Abstract: Background The benefits of breakfast during childhood and adolescence have been reported previously though few studies have considered family structure inequalities in breakfast consumption. The proportion of young people living in non-traditional family types has increased in recent years, strengthening the need to describe and monitor the impact of the changing family unit on adolescent breakfast consumption. This study aimed to describe changes in daily breakfast consumption among adolescents in Scotland between 1994 and 2010, while also considering family structure inequalities, and the degree to which these have changed over time. Methods Data from the 1994, 1998, 2002, 2006 and 2010 Scottish Health Behaviour in School-aged Children (HBSC) surveys were analysed using logistic multilevel regression models for binary outcome variable daily breakfast consumption. Results Daily breakfast consumption among adolescents increased between 1994 and 2010, although there were differences by age and sex. In fact those aged over 14.5 years saw decreases in breakfast consumption, and girls saw significantly larger increases than boys. Daily breakfast consumption was more prevalent among adolescents from 'both parent' families, with lowest prevalence among those from single parent families. Trends in daily breakfast consumption between 1994 and 2010 also varied by family structure.

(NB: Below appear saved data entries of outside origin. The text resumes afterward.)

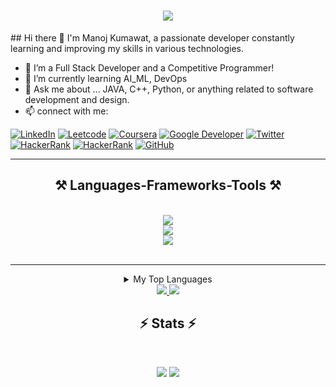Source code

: <!--
**manojkumawatv/manojkumawatv** is a ✨ _special_ ✨ repository because its `README.md` (this file) appears my your GitHub profile.
Not mentioned skills and experiences:
Junior Accountant, Customer Service Associates, Google Workspace, Google Cloud Plateform, Automation with Python, Django etc.
-->
<h1 align="center">
    <img src="https://readme-typing-svg.herokuapp.com/?font=Righteous&size=35&center=true&vCenter=true&width=500&height=70&duration=4000&lines=Hi+There!+👋;+I'm+Manoj+Kumawat!;" />
</h1>
## Hi there 👋
I'm Manoj Kumawat, a passionate developer constantly learning and improving my skills in various technologies.

- 🔭 I’m a Full Stack Developer and a Competitive Programmer!
- 🌱 I’m currently learning AI_ML, DevOps
- 💬 Ask me about ... JAVA, C++, Python, or anything related to software development and design.
- 📫 connect with me:

[![LinkedIn](https://img.shields.io/badge/LinkedIn-blue?style=for-the-badge&logo=linkedin)](https://www.linkedin.com/in/manojkumawatv)
[![Leetcode](https://img.shields.io/badge/Leetcode-orange?style=for-the-badge&logo=leetcode)](https://leetcode.com/u/manoj_kumawat)
[![Coursera](https://img.shields.io/badge/Coursera-blue?style=for-the-badge&logo=coursera)](https://www.coursera.org/user/f0c3d4b4492659d93b156d0910a8ea20)
[![Google Developer](https://img.shields.io/badge/Google%20Developer-red?style=for-the-badge&logo=google)](https://g.dev/manojkumawatv)
[![Twitter](https://img.shields.io/badge/Twitter-blue?style=for-the-badge&logo=twitter)](https://twitter.com/manojkumawatV)
[![HackerRank](https://img.shields.io/badge/HackerRank-green?style=for-the-badge&logo=hackerrank)](https://www.hackerrank.com/manojkumawatv)
[![HackerRank](https://img.shields.io/badge/GeeksforGeek-green?style=for-the-badge&logo=gfg)](https://www.geeksforgeeks.com/manojkumawatv)
[![GitHub](https://img.shields.io/badge/GitHub-black?style=for-the-badge&logo=github)](https://github.com/manojkumawatv)


<hr/>
 
<h2 align="center">⚒️ Languages-Frameworks-Tools ⚒️</h2>
<br/>
<div align="center">
  <img src="https://skillicons.dev/icons?i=react,html,css,github" />
  <br>
  <img src="https://skillicons.dev/icons?i=java,python,javascript,nodejs,cpp,mysql,mongodb" />
  <br>
  <img src="https://skillicons.dev/icons?i=vscode,git,linux,postman,eclipse" />
</div>

<br/>

<hr/>

<div align="center">
  <details>
    <summary>My Top Languages</summary>
    
    | Rank | Language |
    |------|----------|
    | 1    | Java     |
    | 2    | C++      |
    | 3    | Python   |
  
  </details>
</div>

 
<div align="center"> 
  <a href="mailto:manojkumawatv@gmail.com.com">
    <img src="https://img.shields.io/badge/Gmail-333333?style=for-the-badge&logo=gmail&logoColor=red" />
  </a>
  <a href="https://www.linkedin.com/in/manojkumawatv/" target="_blank">
    <img src="https://img.shields.io/badge/LinkedIn-0077B5?style=for-the-badge&logo=linkedin&logoColor=white" target="_blank" />
  </a>
<!--   <a href="https://salesp07.github.io" target="_blank">
     <img src="https://img.shields.io/badge/Portfolio-FF5722?style=for-the-badge&logo=todoist&logoColor=white" target="_blank" /> <!-- sqlite, safari, google-chrome are other good icon options -->
<!--   </a> -->
</div>

<h2 align="center">⚡ Stats ⚡</h2>
<br>
<div align=center>
  <p style="display:flex; align=center; justify-content:center; ">
      <img src="https://github-readme-stats.vercel.app/api?username=manojkumawatv&theme=midnight-purple" style="margin-right:4px;">
      <img src="https://streak-stats.demolab.com/?user=manojkumawatv&theme=holi-theme">
  </p>
<!--   <img width=325 align="center" src="https://github-readme-stats.vercel.app/api/top-langs/?username=manojkumawatv&hide=HTML&langs_count=8&layout=compact&theme=react&border_radius=10&size_weight=0.5&count_weight=0.5&exclude_repo=github-readme-stats" alt="top langs" /> -->
</div>

<br/><br/>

While prevalence of daily breakfast consumption increased among those living with 'both parents', the largest proportion of the population, prevalence decreased over time among adolescents of single parent families, and particularly among those living with their father. Conclusions Family structure inequalities in daily breakfast consumption increased between 1994 and 2010, while breakfast consumption across the population as a whole increased. As the proportion of young people living in an alternative family structure continues to grow it is important to understand why these inequalities have increased and how these may be overcome. Possible reasons for family structure inequalities and their increase in recent years are discussed.
Version: Publisher PDF
Status: Peer reviewed
URI: http://hdl.handle.net/10023/2766
http://www.biomedcentral.com/1471-2458/12/228/abstract
DOI: http://dx.doi.org/10.1186/1471-2458-12-228
ISSN: 1471-2458
Type: Journal article
Rights: © 2012 Levin et al; licensee BioMed Central Ltd. This is an Open Access article distributed under the terms of the Creative Commons Attribution License (http://creativecommons.org/licenses/by/2.0), which permits unrestricted use, distribution, and reproduction in any medium, provided the original work is properly cited.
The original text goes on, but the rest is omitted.